Ela touchait également les arbres et examinait de temps en temps les buissons.
— Une seule et même espèce d’arbres. Et les buissons aussi, tous semblables. Et cette liane qui grimpe sur pratiquement tous les arbres. As-tu déjà vu d’autres espèces végétales dans la forêt, Ouanda ?

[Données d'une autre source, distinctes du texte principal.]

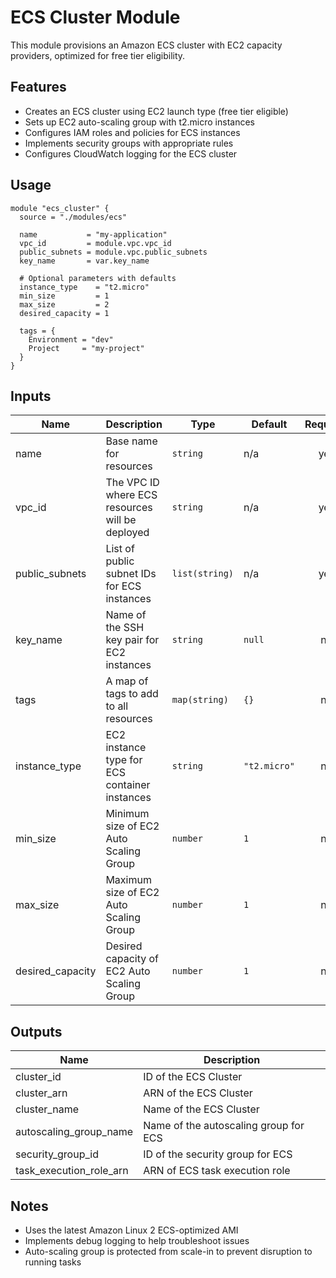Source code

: # ECS Cluster Module

This module provisions an Amazon ECS cluster with EC2 capacity providers, optimized for free tier eligibility.

## Features

- Creates an ECS cluster using EC2 launch type (free tier eligible)
- Sets up EC2 auto-scaling group with t2.micro instances
- Configures IAM roles and policies for ECS instances
- Implements security groups with appropriate rules
- Configures CloudWatch logging for the ECS cluster

## Usage

```hcl
module "ecs_cluster" {
  source = "./modules/ecs"

  name           = "my-application"
  vpc_id         = module.vpc.vpc_id
  public_subnets = module.vpc.public_subnets
  key_name       = var.key_name

  # Optional parameters with defaults
  instance_type    = "t2.micro"
  min_size         = 1
  max_size         = 2
  desired_capacity = 1

  tags = {
    Environment = "dev"
    Project     = "my-project"
  }
}
```

## Inputs

| Name             | Description                                     | Type           | Default      | Required |
| ---------------- | ----------------------------------------------- | -------------- | ------------ | :------: |
| name             | Base name for resources                         | `string`       | n/a          |   yes    |
| vpc_id           | The VPC ID where ECS resources will be deployed | `string`       | n/a          |   yes    |
| public_subnets   | List of public subnet IDs for ECS instances     | `list(string)` | n/a          |   yes    |
| key_name         | Name of the SSH key pair for EC2 instances      | `string`       | `null`       |    no    |
| tags             | A map of tags to add to all resources           | `map(string)`  | `{}`         |    no    |
| instance_type    | EC2 instance type for ECS container instances   | `string`       | `"t2.micro"` |    no    |
| min_size         | Minimum size of EC2 Auto Scaling Group          | `number`       | `1`          |    no    |
| max_size         | Maximum size of EC2 Auto Scaling Group          | `number`       | `1`          |    no    |
| desired_capacity | Desired capacity of EC2 Auto Scaling Group      | `number`       | `1`          |    no    |

## Outputs

| Name                    | Description                           |
| ----------------------- | ------------------------------------- |
| cluster_id              | ID of the ECS Cluster                 |
| cluster_arn             | ARN of the ECS Cluster                |
| cluster_name            | Name of the ECS Cluster               |
| autoscaling_group_name  | Name of the autoscaling group for ECS |
| security_group_id       | ID of the security group for ECS      |
| task_execution_role_arn | ARN of ECS task execution role        |

## Notes

- Uses the latest Amazon Linux 2 ECS-optimized AMI
- Implements debug logging to help troubleshoot issues
- Auto-scaling group is protected from scale-in to prevent disruption to running tasks
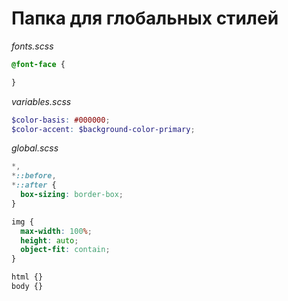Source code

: # Папка для глобальных стилей

_fonts.scss_
```scss
@font-face {

}
```

_variables.scss_
```scss
$color-basis: #000000;
$color-accent: $background-color-primary;
```

_global.scss_
```scss
*,
*::before,
*::after {
  box-sizing: border-box;
}

img {
  max-width: 100%;
  height: auto;
  object-fit: contain;
}

html {}
body {}
```
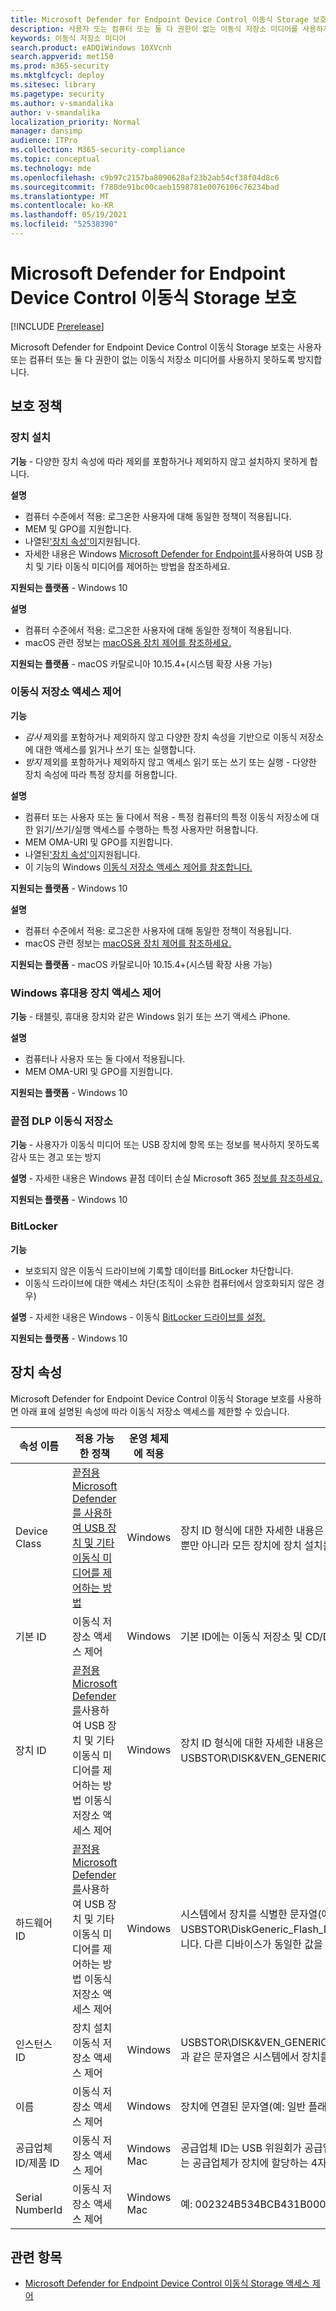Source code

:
 ```yaml
---
title: Microsoft Defender for Endpoint Device Control 이동식 Storage 보호
description: 사용자 또는 컴퓨터 또는 둘 다 권한이 없는 이동식 저장소 미디어를 사용하지 못하도록 하는 '기능' 이해
keywords: 이동식 저장소 미디어
search.product: eADQiWindows 10XVcnh
search.appverid: met150
ms.prod: m365-security
ms.mktglfcycl: deploy
ms.sitesec: library
ms.pagetype: security
ms.author: v-smandalika
author: v-smandalika
localization_priority: Normal
manager: dansimp
audience: ITPro
ms.collection: M365-security-compliance
ms.topic: conceptual
ms.technology: mde
ms.openlocfilehash: c9b97c2157ba8090628af23b2ab54cf38f04d8c6
ms.sourcegitcommit: f780de91bc00caeb1598781e0076106c76234bad
ms.translationtype: MT
ms.contentlocale: ko-KR
ms.lasthandoff: 05/19/2021
ms.locfileid: "52538390"
---
```

# <a name="microsoft-defender-for-endpoint-device-control-removable-storage-protection"></a>Microsoft Defender for Endpoint Device Control 이동식 Storage 보호

[!INCLUDE [Prerelease](../includes/prerelease.md)]

Microsoft Defender for Endpoint Device Control 이동식 Storage 보호는 사용자 또는 컴퓨터 또는 둘 다 권한이 없는 이동식 저장소 미디어를 사용하지 못하도록 방지합니다.

## <a name="protection-policies"></a>보호 정책

### <a name="device-installation"></a>장치 설치

**기능** - 다양한 장치 속성에 따라 제외를 포함하거나 제외하지 않고 설치하지 못하게 합니다.

**설명**
- 컴퓨터 수준에서 적용: 로그온한 사용자에 대해 동일한 정책이 적용됩니다.
- MEM 및 GPO를 지원합니다.
- 나열된['장치 속성'이](#device-properties)지원됩니다.
- 자세한 내용은 Windows [Microsoft Defender for Endpoint를](control-usb-devices-using-intune.md)사용하여 USB 장치 및 기타 이동식 미디어를 제어하는 방법을 참조하세요.

**지원되는 플랫폼** - Windows 10

**설명**
- 컴퓨터 수준에서 적용: 로그온한 사용자에 대해 동일한 정책이 적용됩니다.
- macOS 관련 정보는 [macOS용 장치 제어를 참조하세요.](mac-device-control-overview.md)
 
**지원되는 플랫폼** - macOS 카탈로니아 10.15.4+(시스템 확장 사용 가능)

### <a name="removable-storage-access-control"></a>이동식 저장소 액세스 제어

**기능**
- *감사* 제외를 포함하거나 제외하지 않고 다양한 장치 속성을 기반으로 이동식 저장소에 대한 액세스를 읽거나 쓰기 또는 실행합니다.
- *방지* 제외를 포함하거나 제외하지 않고 액세스 읽기 또는 쓰기 또는 실행 - 다양한 장치 속성에 따라 특정 장치를 허용합니다.

**설명**
- 컴퓨터 또는 사용자 또는 둘 다에서 적용 - 특정 컴퓨터의 특정 이동식 저장소에 대한 읽기/쓰기/실행 액세스를 수행하는 특정 사용자만 허용합니다.
- MEM OMA-URI 및 GPO를 지원합니다.
- 나열된['장치 속성'이](#device-properties)지원됩니다.
- 이 기능의 Windows [이동식 저장소 액세스 제어를 참조합니다.](device-control-removable-storage-access-control.md)

**지원되는 플랫폼** - Windows 10

**설명**
- 컴퓨터 수준에서 적용: 로그온한 사용자에 대해 동일한 정책이 적용됩니다.
- macOS 관련 정보는 [macOS용 장치 제어를 참조하세요.](mac-device-control-overview.md)
 
**지원되는 플랫폼** - macOS 카탈로니아 10.15.4+(시스템 확장 사용 가능)

### <a name="windows-portable-device-access-control"></a>Windows 휴대용 장치 액세스 제어

**기능** - 태블릿, 휴대용 장치와 [](/windows-hardware/drivers/portable/)같은 Windows 읽기 또는 쓰기 액세스 iPhone.

**설명**
- 컴퓨터나 사용자 또는 둘 다에서 적용됩니다.
- MEM OMA-URI 및 GPO를 지원합니다.

**지원되는 플랫폼** - Windows 10

### <a name="endpoint-dlp-removable-storage"></a>끝점 DLP 이동식 저장소

**기능** - 사용자가 이동식 미디어 또는 USB 장치에 항목 또는 정보를 복사하지 못하도록 감사 또는 경고 또는 방지

**설명** - 자세한 내용은 Windows 끝점 데이터 손실 Microsoft 365 [정보를 참조하세요.](../../compliance/endpoint-dlp-learn-about.md)

**지원되는 플랫폼** - Windows 10

### <a name="bitlocker"></a>BitLocker 

**기능**
- 보호되지 않은 이동식 드라이브에 기록할 데이터를 BitLocker 차단합니다.
- 이동식 드라이브에 대한 액세스 차단(조직이 소유한 컴퓨터에서 암호화되지 않은 경우)
 
**설명** - 자세한 내용은 Windows - 이동식 [BitLocker 드라이브를 설정.](/mem/intune/protect/endpoint-security-disk-encryption-profile-settings)

**지원되는 플랫폼** - Windows 10

## <a name="device-properties"></a>장치 속성

Microsoft Defender for Endpoint Device Control 이동식 Storage 보호를 사용하면 아래 표에 설명된 속성에 따라 이동식 저장소 액세스를 제한할 수 있습니다.


|속성 이름  |적용 가능한 정책  |운영 체제에 적용  |설명  |
|---------|---------|---------|---------|
|Device Class    |     [끝점용 Microsoft Defender를 사용하여 USB 장치 및 기타 이동식 미디어를 제어하는 방법](control-usb-devices-using-intune.md)     |   Windows      |  장치 ID 형식에 대한 자세한 내용은 장치 설정 [클래스 를 참조하세요.](/windows-hardware/drivers/install/system-defined-device-setup-classes-available-to-vendors) **참고:** 이동식 저장소뿐만 아니라 모든 장치에 장치 설치를 적용할 수 있습니다.       |
|기본 ID   |     이동식 저장소 액세스 제어    |   Windows      |      기본 ID에는 이동식 저장소 및 CD/DVD가 포함됩니다.   |
|장치 ID     |  [끝점용 Microsoft Defender를](control-usb-devices-using-intune.md)사용하여 USB 장치 및 기타 이동식 미디어를 제어하는 방법 이동식 저장소 액세스 제어       |      Windows   |    장치 ID 형식에 대한 자세한 내용은 표준 USB 식별자(예: USBSTOR\DISK&VEN_GENERIC&PROD_FLASH_DISK&REV_8.07)를 참조하세요. [](/windows-hardware/drivers/install/standard-usb-identifiers)      |
|하드웨어 ID     |     [끝점용 Microsoft Defender를](control-usb-devices-using-intune.md)사용하여 USB 장치 및 기타 이동식 미디어를 제어하는 방법 이동식 저장소 액세스 제어    |     Windows    |    시스템에서 장치를 식별한 문자열(예: USBSTOR\DiskGeneric_Flash_Disk______8.07) **참고:** 하드웨어 ID가 고유하지 않습니다. 다른 디바이스가 동일한 값을 공유할 수 있습니다.|
|인스턴스 ID    | 장치 설치 이동식 저장소 액세스 제어     |     Windows    |   USBSTOR\DISK&VEN_GENERIC&PROD_FLASH_DISK&REV_8.07\8735B611&0과 같은 문자열은 시스템에서 장치를 고유하게 식별합니다.      |
|이름     |     이동식 저장소 액세스 제어    |   Windows      |    장치에 연결된 문자열(예: 일반 플래시 디스크 USB 장치)     |
|공급업체 ID/제품 ID     |  이동식 저장소 액세스 제어       |   Windows Mac      |     공급업체 ID는 USB 위원회가 공급업체에 할당하는 4자리 공급업체 코드입니다. 제품 ID는 공급업체가 장치에 할당하는 4자리 제품 코드입니다. 와일드카드를 지원합니다.    |
|Serial NumberId     |     이동식 저장소 액세스 제어    |      Windows Mac   |     예: <SerialNumberId>002324B534BCB431B000058A</SerialNumberId>    |

## <a name="related-topic"></a>관련 항목

- [Microsoft Defender for Endpoint Device Control 이동식 Storage 액세스 제어](device-control-removable-storage-access-control.md)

— Je n’en ai remarqué aucune. Je n’ai jamais regardé. Cette liane s’appelle merdona. Les macios s’en nourrissent et les piggies mangent les macios. La racine de merdona, nous avons appris aux piggies à la rendre comestible. Avant l’amarante. De sorte qu’ils colonisent la partie inférieure de la chaîne alimentaire.
— Regardez ! s’écria Ender.
Les piggies s’étaient immobilisés, tournant le dos aux êtres humains, face à une clairière. Quelques instants plus tard, Ender, Ouanda et Ela les rejoignirent, puis regardèrent l’espace dégagé éclairé par la lune. Il était très étendu et le sol piétiné était nu. Plusieurs maisons en rondins se dressaient au bord de la clairière mais le centre était vide, à l’exception d’un arbre isolé et gigantesque, plus imposant que tous ceux qu’ils avaient vus dans la forêt. Le tronc semblait bouger.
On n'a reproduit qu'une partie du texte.